If you are looking for ways to make your city more resilient — in other words, better able to withstand and recover from disasters — a growing collection of handbooks is available, offering detailed advice. Here are two:
* The United Nations has published a handbook for local government leaders, with a “generic framework” for risk reduction. The handbook, written for an international audience and available in several languages, includes lists of best practices and tools. Here is a sample:
The Ten Essentials for Making Cities Resilient
1. Put in place organisation and coordination to understand and reduce disaster risk, based on participation of citizen groups and civil society. Build local alliances. Ensure that all departments understand their role in disaster risk reduction and preparedness.
2. Assign a budget for disaster risk reduction and provide incentives for homeowners, low income families, communities, businesses and the public sector to invest in reducing the risks they face.
3. Maintain up to date data on hazards and vulnerabilities. Prepare risk assessments and use these as the basis for urban development plans and decisions, ensure that this information and the plans for your city’s resilience are readily available to the public and fully discussed with them.
4. Invest in and maintain critical infrastructure that reduces risk, such as ﬂood drainage, adjusted where needed to cope with climate change.
5. Assess the safety of all schools and health facilities and upgrade these as necessary.
6. Apply and enforce realistic, risk compliant building regulations and land use planning principles. Identify safe land for low income citizens and upgrade informal settlements, wherever feasible.
7. Ensure that education programmes and training on disaster risk reduction are in place in schools and local communities.
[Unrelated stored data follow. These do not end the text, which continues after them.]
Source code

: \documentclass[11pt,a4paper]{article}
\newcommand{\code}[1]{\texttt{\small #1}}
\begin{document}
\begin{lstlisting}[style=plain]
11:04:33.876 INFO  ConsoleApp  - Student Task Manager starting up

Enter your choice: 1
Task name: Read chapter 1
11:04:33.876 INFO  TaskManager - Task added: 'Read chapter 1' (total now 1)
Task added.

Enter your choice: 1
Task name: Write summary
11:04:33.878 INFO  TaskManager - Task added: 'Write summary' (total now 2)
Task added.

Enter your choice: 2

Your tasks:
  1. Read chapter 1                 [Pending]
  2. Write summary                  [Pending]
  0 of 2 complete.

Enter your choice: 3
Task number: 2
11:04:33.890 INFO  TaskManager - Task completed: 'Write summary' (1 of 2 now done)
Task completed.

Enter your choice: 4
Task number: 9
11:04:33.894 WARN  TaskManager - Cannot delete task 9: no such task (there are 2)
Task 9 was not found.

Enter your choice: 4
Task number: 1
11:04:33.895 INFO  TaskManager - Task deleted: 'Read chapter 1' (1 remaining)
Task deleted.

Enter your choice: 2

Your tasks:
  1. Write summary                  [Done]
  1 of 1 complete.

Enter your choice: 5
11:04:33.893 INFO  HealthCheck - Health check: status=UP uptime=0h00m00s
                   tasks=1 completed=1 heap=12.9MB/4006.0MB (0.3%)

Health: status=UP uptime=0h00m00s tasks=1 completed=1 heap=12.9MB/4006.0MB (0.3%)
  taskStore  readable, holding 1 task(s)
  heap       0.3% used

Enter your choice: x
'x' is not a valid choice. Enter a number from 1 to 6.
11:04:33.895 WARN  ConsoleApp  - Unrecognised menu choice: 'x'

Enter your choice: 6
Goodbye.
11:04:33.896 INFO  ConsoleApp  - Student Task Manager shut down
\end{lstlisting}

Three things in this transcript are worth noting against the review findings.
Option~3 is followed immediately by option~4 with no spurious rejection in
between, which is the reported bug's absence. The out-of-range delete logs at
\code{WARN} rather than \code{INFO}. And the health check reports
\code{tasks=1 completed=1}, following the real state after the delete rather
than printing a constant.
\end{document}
8. Protect ecosystems and natural buffers to mitigate ﬂoods, storm surges and other hazards to which your city may be vulnerable. Adapt to climate change by building on good risk reduction practices.
9. Install early warning systems and emergency management capacities in your city and hold regular public preparedness drills.
10. After any disaster, ensure that the needs of the affected population are placed at the centre of reconstruction, with support for them and their community organisations to design and help implement responses, including rebuilding homes and livelihoods.